Alice Crary | |
---|---|
Alice Crary, Berlin, 2017 | |
Born | 1967[1] Seattle, WA, USA |
Alma mater | AB, Philosophy, Harvard University, 1990; PhD, Philosophy, University of Pittsburgh, 1999[2] |
Era | Contemporary philosophy |
Region | Western philosophy |
School | |
Doctoral advisor | John McDowell |
Other academic advisors | Stanley Cavell, Hilary Putnam |
Main interests | Moral philosophy, philosophy and literature, epistemology, feminist philosophy, feminist epistemology, conceptualism, animal ethics, disability studies, The Frankfurt School, objectivity |
Notable ideas | All human beings and animals are inside ethics |
Influences | |
Influenced |
Alice Crary (/ˈkrɛəri/; born 1967) is an American philosopher who currently holds the positions of University Distinguished Professor at the Graduate Faculty, The New School for Social Research in New York City and Visiting Fellow at Regent's Park College, University of Oxford, U.K. (where she was Professor of Philosophy 2018–19).
Crary's contributions to philosophy center on moral philosophy, feminism, and Wittgenstein scholarship. She has written about cognitive disability,[4] critical theory,[5] propaganda,[6] nonhuman animal cognition,[7] and the philosophy of literature and narrative.[8] Her thought is especially influenced by Cora Diamond,[9] John McDowell, Stanley Cavell,[10] Hilary Putnam, bell hooks,[11] Kimberlé Crenshaw,[11] Charles W. Mills, and Peter Winch.
Her first monograph, Beyond Moral Judgment,[12] discusses how literature and feminism help us to reframe our moral presuppositions.
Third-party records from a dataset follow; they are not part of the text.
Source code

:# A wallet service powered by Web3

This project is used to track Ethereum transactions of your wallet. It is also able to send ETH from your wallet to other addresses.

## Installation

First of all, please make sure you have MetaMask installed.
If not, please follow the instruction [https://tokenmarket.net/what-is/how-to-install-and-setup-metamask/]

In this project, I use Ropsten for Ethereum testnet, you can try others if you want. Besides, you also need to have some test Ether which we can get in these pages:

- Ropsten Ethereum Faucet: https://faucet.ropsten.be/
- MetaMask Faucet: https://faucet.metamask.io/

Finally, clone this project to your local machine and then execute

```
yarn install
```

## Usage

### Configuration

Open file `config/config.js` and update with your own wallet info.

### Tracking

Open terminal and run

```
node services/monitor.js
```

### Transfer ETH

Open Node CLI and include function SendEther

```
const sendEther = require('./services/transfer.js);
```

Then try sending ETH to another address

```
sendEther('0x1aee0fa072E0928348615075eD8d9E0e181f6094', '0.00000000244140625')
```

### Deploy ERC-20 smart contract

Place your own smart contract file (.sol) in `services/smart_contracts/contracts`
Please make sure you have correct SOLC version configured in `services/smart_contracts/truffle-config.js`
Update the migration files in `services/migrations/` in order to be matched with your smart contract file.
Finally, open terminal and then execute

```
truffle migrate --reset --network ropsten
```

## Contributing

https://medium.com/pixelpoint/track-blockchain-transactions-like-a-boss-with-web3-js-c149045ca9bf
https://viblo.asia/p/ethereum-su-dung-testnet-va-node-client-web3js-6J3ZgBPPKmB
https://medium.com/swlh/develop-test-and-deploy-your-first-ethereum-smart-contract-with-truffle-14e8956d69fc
Crary's Inside Ethics[13] argues that our ability to think through ethical problems in disability studies and animal studies is stunted by a lack of moral imagination, caused by a narrow understanding of rationality and by a philosophy severed from the affective responses of literature and art.[14][15] She offers a picture of objectivity that is within rather than outside of ethical thought.[16]
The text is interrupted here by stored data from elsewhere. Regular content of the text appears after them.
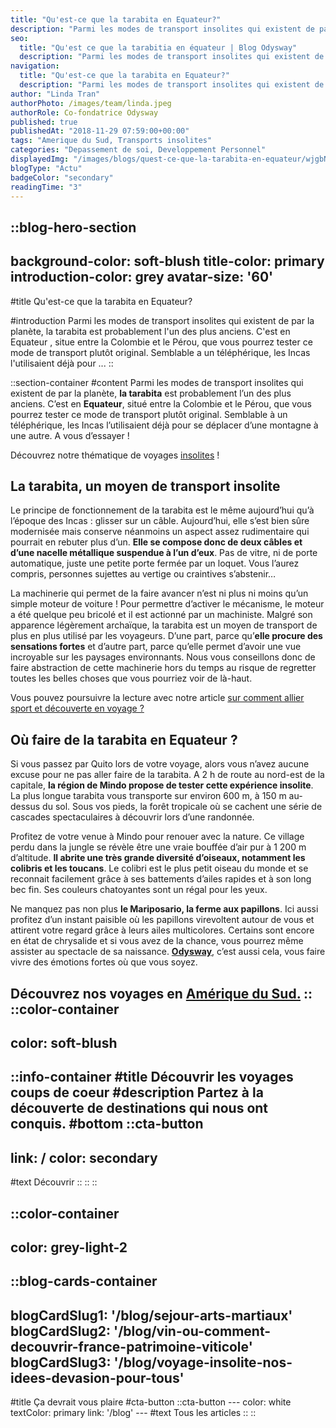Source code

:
 ```yaml
---
title: "Qu'est-ce que la tarabita en Equateur?"
description: "Parmi les modes de transport insolites qui existent de par la planète, la tarabita est probablement l'un des plus anciens. C'est en Equateur , situe entre la Colombie et le Pérou, que vous pourrez tester ce mode de transport plutôt original. Semblable a un téléphérique, les Incas l'utilisaient déjà pour ..."
seo:
  title: "Qu'est ce que la tarabitia en équateur | Blog Odysway"
  description: "Parmi les modes de transport insolites qui existent de par la planete, la tarabita est probablement l'un des plus anciens."
navigation:
  title: "Qu'est-ce que la tarabita en Equateur?"
  description: "Parmi les modes de transport insolites qui existent de par la planète, la tarabita est probablement l'un des plus anciens. C'est en Equateur , situe entre la Colombie et le Pérou, que vous pourrez tester ce mode de transport plutôt original. Semblable a un téléphérique, les Incas l'utilisaient déjà pour ..."
author: "Linda Tran"
authorPhoto: /images/team/linda.jpeg
authorRole: Co-fondatrice Odysway
published: true
publishedAt: "2018-11-29 07:59:00+00:00"
tags: "Amerique du Sud, Transports insolites"
categories: "Depassement de soi, Developpement Personnel"
displayedImg: "/images/blogs/quest-ce-que-la-tarabita-en-equateur/wjgbNs6TSa6hAfBnw0xW.jpg"
blogType: "Actu"
badgeColor: "secondary"
readingTime: "3"
---
```


::blog-hero-section
---
background-color: soft-blush
title-color: primary
introduction-color: grey
avatar-size: '60'
---
#title
Qu'est-ce que la tarabita en Equateur?

#introduction
Parmi les modes de transport insolites qui existent de par la planète, la tarabita est probablement l'un des plus anciens. C'est en Equateur , situe entre la Colombie et le Pérou, que vous pourrez tester ce mode de transport plutôt original. Semblable a un téléphérique, les Incas l'utilisaient déjà pour ...
::

::section-container
#content
Parmi les modes de transport insolites qui existent de par la planète, **la tarabita** est probablement l’un des plus anciens. C’est en **Equateur**, situé entre la Colombie et le Pérou, que vous pourrez tester ce mode de transport plutôt original. Semblable à un téléphérique, les Incas l’utilisaient déjà pour se déplacer d’une montagne à une autre. A vous d’essayer !

Découvrez notre thématique de voyages [insolites](https://odysway.com/thematiques/voyage-insolite) !

## La tarabita, un moyen de transport insolite

Le principe de fonctionnement de la tarabita est le même aujourd’hui qu’à l’époque des Incas : glisser sur un câble. Aujourd’hui, elle s’est bien sûre modernisée mais conserve néanmoins un aspect assez rudimentaire qui pourrait en rebuter plus d’un. **Elle se compose donc de deux câbles et d’une nacelle métallique suspendue à l’un d’eux**. Pas de vitre, ni de porte automatique, juste une petite porte fermée par un loquet. Vous l’aurez compris, personnes sujettes au vertige ou craintives s’abstenir…

La machinerie qui permet de la faire avancer n’est ni plus ni moins qu’un simple moteur de voiture ! Pour permettre d’activer le mécanisme, le moteur a été quelque peu bricolé et il est actionné par un machiniste. Malgré son apparence légèrement archaïque, la tarabita est un moyen de transport de plus en plus utilisé par les voyageurs. D’une part, parce qu’**elle procure des sensations fortes** et d’autre part, parce qu’elle permet d’avoir une vue incroyable sur les paysages environnants. Nous vous conseillons donc de faire abstraction de cette machinerie hors du temps au risque de regretter toutes les belles choses que vous pourriez voir de là-haut.

Vous pouvez poursuivre la lecture avec notre article [sur comment allier sport et découverte en voyage ?](https://odysway.com/sport-decouverte-voyage)

## Où faire de la tarabita en Equateur ?

Si vous passez par Quito lors de votre voyage, alors vous n’avez aucune excuse pour ne pas aller faire de la tarabita. A 2 h de route au nord-est de la capitale, **la région de Mindo propose de tester cette expérience insolite**. La plus longue tarabita vous transporte sur environ 600 m, à 150 m au-dessus du sol. Sous vos pieds, la forêt tropicale où se cachent une série de cascades spectaculaires à découvrir lors d’une randonnée.

Profitez de votre venue à Mindo pour renouer avec la nature. Ce village perdu dans la jungle se révèle être une vraie bouffée d’air pur à 1 200 m d’altitude. **Il abrite une très grande diversité d’oiseaux, notamment les colibris et les toucans**. Le colibri est le plus petit oiseau du monde et se reconnait facilement grâce à ses battements d’ailes rapides et à son long bec fin. Ses couleurs chatoyantes sont un régal pour les yeux.

Ne manquez pas non plus **le Mariposario, la ferme aux papillons**. Ici aussi profitez d’un instant paisible où les papillons virevoltent autour de vous et attirent votre regard grâce à leurs ailes multicolores. Certains sont encore en état de chrysalide et si vous avez de la chance, vous pourrez même assister au spectacle de sa naissance. [**Odysway**](https://odysway.com/), c’est aussi cela, vous faire vivre des émotions fortes où que vous soyez.

Découvrez nos voyages en [Amérique du Sud.](https://odysway.com/destinations/amerique-du-sud)
::
::color-container
---
color: soft-blush
---
  ::info-container
  #title
  Découvrir les voyages coups de coeur
  #description
  Partez à la découverte de destinations qui nous ont conquis.
  #bottom
  ::cta-button
  ---
  link: /
  color: secondary
  ---
  #text
  Découvrir
  ::
  ::
::

::color-container
---
color: grey-light-2
---
  ::blog-cards-container
  ---
  blogCardSlug1: '/blog/sejour-arts-martiaux' 
  blogCardSlug2: '/blog/vin-ou-comment-decouvrir-france-patrimoine-viticole' 
  blogCardSlug3: '/blog/voyage-insolite-nos-idees-devasion-pour-tous' 
  ---
  #title
  Ça devrait vous plaire
  #cta-button
    ::cta-button
    ---
    color: white
    textColor: primary
    link: '/blog'
    ---
    #text
    Tous les  articles
    ::
  ::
Crary's work on feminism is critical of standard views of objectivity in analytic philosophy and post-structuralism. In her view, both traditions mistakenly conceive of objectivity as value-neutral, and thus incompatible with ethical and political perspectives.[11] According to Crary, language in all of its forms invites us to both cognitively and ethically appreciate the lives of women in new ways that count as objective knowledge, including from "ethically-loaded perspectives".[17] Like her moral philosophy, her feminist conception of objectivity is informed by Wittgenstein, who she understands as proposing a "wide" view of objectivity: one in which affective responses are not merely non-cognitive persuasive manipulations but reveal real forms of suffering that give us a more objective understanding of the world.[18]
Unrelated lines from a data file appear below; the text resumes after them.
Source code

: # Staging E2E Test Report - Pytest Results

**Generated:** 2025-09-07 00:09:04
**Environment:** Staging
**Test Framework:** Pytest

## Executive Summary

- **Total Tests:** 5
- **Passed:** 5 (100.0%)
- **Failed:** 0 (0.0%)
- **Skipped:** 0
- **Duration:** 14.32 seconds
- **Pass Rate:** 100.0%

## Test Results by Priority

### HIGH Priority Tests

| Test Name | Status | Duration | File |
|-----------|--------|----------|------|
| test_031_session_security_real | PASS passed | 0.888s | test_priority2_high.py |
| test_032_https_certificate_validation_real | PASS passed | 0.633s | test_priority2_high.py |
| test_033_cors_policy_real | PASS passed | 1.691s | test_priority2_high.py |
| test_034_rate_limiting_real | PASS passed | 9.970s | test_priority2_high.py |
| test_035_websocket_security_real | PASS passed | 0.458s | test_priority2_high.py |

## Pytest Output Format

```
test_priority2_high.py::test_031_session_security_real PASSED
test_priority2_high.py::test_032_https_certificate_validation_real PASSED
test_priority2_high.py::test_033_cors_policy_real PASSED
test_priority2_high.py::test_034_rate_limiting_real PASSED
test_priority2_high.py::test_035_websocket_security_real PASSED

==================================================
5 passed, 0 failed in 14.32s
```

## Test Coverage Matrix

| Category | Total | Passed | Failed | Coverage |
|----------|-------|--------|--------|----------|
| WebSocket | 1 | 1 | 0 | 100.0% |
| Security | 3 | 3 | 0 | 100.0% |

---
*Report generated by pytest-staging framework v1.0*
Crary is a leading figure of what is often called the "therapeutic"[19] or "resolute"[20] reading of Wittgenstein. In her influential, co-edited collection of essays of such readings, The New Wittgenstein, her own contribution argues against the standard use-theory readings of Wittgenstein that often render his thought as politically conservative and implausible.[21] Since then, she has cultivated a distinctive reading of Wittgenstein and contributed to numerous collections of Wittgenstein scholarship, including Emotions and Understanding[22] and interpretations of Wittgenstein's On Certainty.[23] Recently, she has argued that critical theory and Wittgensteinian ethical analysis can fruitfully work together toward the aim of liberating social thought.[5]
Crary frequently participates in and organizes events for public discussion,[24][25][26] such as public debates on the treatment of animals and the cognitively disabled,[27][28][29]. She has also written for the New York Times.[30][31]
Crary has contributed to international educational activities focusing on the intersection of philosophy with critical theory and political philosophy. These include summer philosophy workshops at Humboldt University in Berlin, Germany, the Transregional Center for Democratic Studies/New School for Social Research Europe Democracy and Diversity Institute in Wroclaw, Poland,[32] and the Kritische Theorie in Berlin Critical Theory Summer School (Progress, Regression, and Social Change) in Berlin, Germany,[33] which she co-organized with Rahel Jaeggi.
Crary was a 1983-4 exchange student with Youth for Understanding in the southern German town of Achern. She was also a national champion rower at the Lakeside School (Seattle) in Seattle, Washington and placed 6th in the Junior Women's Eight at the 1985 World Rowing Junior Championships in Brandenburg, Germany.[34] In the 1980s, after studying liberation theology with Harvey Cox at Harvard Divinity School, Crary researched Christian base communities in southern Mexico and Guatemala. In the early 1990s, she was a teacher at the Collegio Americano in Quito, Ecuador.